Question

Suppose you have $1,950 in your savings account at the end of a certain period of time. You invested $1,700 at a 6.88% simple annual interest rate. How long, in years, did you invest your money? State your result to the nearest hundredth of a year.

Answer 1

Answer:

He invest for 2 years.

Step-by-step explanation:

Given : Suppose you have $1,950 in your savings account at the end of a certain period of time.
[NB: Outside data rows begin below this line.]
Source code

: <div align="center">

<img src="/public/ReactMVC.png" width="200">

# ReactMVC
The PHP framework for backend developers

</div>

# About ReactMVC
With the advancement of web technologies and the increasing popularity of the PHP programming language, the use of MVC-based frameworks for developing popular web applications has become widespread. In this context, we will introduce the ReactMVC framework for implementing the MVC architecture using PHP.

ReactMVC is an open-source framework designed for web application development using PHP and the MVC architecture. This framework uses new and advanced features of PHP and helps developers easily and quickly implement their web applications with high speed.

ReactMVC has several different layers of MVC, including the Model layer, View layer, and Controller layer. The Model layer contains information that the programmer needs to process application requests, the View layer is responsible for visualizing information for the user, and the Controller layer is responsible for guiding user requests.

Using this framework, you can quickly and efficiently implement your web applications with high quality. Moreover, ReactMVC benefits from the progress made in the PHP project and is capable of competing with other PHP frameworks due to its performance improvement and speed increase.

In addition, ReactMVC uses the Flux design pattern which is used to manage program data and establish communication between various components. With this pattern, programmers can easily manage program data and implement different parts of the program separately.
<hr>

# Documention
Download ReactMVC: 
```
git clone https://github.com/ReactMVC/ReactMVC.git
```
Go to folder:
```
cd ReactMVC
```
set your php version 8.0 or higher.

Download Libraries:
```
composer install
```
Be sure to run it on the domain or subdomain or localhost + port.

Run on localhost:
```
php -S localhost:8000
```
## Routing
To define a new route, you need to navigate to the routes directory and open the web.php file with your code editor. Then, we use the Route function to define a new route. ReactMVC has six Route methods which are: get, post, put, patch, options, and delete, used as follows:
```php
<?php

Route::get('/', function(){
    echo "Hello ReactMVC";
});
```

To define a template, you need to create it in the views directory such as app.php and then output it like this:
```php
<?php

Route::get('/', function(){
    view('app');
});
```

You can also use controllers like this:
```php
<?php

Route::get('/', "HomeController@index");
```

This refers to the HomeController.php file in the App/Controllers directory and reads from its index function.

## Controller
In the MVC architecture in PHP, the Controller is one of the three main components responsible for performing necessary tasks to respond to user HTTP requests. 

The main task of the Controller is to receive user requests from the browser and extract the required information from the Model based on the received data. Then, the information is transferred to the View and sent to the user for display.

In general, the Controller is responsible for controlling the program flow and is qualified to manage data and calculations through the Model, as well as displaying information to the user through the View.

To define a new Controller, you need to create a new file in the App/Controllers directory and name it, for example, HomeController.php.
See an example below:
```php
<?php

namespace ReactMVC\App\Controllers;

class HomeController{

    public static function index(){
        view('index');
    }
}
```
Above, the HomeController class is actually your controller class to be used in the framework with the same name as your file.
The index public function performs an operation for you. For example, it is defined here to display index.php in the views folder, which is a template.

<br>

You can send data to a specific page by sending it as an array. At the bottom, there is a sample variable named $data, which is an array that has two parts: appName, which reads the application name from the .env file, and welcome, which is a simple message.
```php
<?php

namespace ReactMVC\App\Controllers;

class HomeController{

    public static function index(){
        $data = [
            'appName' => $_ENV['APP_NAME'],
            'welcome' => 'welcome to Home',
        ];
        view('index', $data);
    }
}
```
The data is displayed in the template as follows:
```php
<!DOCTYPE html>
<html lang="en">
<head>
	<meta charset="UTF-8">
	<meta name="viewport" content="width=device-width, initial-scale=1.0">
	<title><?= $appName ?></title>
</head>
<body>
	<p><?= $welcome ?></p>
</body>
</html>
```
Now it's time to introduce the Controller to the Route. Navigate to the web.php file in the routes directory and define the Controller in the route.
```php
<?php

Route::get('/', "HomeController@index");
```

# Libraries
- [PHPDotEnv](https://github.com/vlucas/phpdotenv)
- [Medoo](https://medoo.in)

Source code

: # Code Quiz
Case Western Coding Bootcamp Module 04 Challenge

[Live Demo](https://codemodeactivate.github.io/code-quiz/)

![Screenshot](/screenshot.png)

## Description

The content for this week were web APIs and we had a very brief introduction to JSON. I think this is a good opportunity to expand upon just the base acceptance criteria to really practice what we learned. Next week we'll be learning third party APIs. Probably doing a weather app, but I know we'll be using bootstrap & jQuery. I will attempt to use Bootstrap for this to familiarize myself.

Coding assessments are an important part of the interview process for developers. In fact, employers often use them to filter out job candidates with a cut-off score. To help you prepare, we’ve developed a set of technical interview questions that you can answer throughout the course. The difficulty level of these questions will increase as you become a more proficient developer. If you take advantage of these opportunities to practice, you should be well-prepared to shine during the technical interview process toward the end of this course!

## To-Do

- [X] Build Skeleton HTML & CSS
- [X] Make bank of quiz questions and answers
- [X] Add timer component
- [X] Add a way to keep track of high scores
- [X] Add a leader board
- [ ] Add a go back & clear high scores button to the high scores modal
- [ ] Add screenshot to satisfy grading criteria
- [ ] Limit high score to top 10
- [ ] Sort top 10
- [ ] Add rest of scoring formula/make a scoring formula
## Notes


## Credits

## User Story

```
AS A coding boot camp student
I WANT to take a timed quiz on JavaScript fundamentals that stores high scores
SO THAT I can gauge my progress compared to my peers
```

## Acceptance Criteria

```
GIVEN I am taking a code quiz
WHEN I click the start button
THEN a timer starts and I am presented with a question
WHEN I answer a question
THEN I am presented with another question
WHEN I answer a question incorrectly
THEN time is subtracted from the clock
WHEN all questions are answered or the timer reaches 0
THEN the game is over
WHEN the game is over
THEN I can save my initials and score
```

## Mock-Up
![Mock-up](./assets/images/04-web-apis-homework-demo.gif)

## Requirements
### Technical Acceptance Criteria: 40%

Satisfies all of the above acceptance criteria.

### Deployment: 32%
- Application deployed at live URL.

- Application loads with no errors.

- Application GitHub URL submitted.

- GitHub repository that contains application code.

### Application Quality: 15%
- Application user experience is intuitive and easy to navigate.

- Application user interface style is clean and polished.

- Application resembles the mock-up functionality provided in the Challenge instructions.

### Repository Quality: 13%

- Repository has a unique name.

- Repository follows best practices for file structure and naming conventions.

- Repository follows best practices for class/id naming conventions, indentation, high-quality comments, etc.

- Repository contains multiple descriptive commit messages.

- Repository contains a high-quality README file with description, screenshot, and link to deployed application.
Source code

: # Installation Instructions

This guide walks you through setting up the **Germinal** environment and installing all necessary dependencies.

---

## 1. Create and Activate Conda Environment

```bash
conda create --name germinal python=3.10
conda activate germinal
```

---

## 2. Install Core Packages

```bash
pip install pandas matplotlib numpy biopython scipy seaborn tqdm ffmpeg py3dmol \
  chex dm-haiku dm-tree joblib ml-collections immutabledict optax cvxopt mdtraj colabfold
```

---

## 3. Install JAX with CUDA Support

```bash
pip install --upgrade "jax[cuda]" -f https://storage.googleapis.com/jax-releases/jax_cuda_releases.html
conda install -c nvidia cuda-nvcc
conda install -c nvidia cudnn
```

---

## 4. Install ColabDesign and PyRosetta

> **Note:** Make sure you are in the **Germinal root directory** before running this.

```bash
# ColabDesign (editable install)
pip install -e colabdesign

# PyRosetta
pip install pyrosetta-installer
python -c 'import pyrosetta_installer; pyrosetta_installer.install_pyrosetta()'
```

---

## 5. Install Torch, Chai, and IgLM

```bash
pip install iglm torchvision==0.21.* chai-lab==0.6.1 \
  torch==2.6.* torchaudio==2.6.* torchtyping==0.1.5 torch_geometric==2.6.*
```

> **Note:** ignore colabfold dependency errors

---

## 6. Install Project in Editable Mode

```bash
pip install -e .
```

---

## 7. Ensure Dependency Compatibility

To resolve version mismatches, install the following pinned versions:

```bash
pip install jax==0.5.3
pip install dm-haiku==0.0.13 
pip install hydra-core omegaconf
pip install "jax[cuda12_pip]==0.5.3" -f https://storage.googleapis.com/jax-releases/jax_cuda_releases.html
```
You invested $1,700 at a 6.88% simple annual interest rate.

To find : How long, in years, did you invest your money?

Solution :

Applying simple interest formula,

$A=P(1+r)^t$

Where, A is the amount A=$1950

P is the principal P=$1700

r is the interest rate r=6.88%=0.0688

t is the time

Substitute the values in the formula,

$1950=1700(1+0.0688)^t$

$\frac{1950}{1700}=(1.0688)^t$

$1.147=(1.0688)^t$

Taking log both side,

$\log(1.147)=\log ((1.0688)^t)$

Applying logarithmic formula, $\log a^x=x\log a$

$\log(1.147)=t\log (1.0688)$

$t=\frac{\log(1.147)}{\log (1.0688)}$

$t=2.06$

Approximately, He invest for 2 years.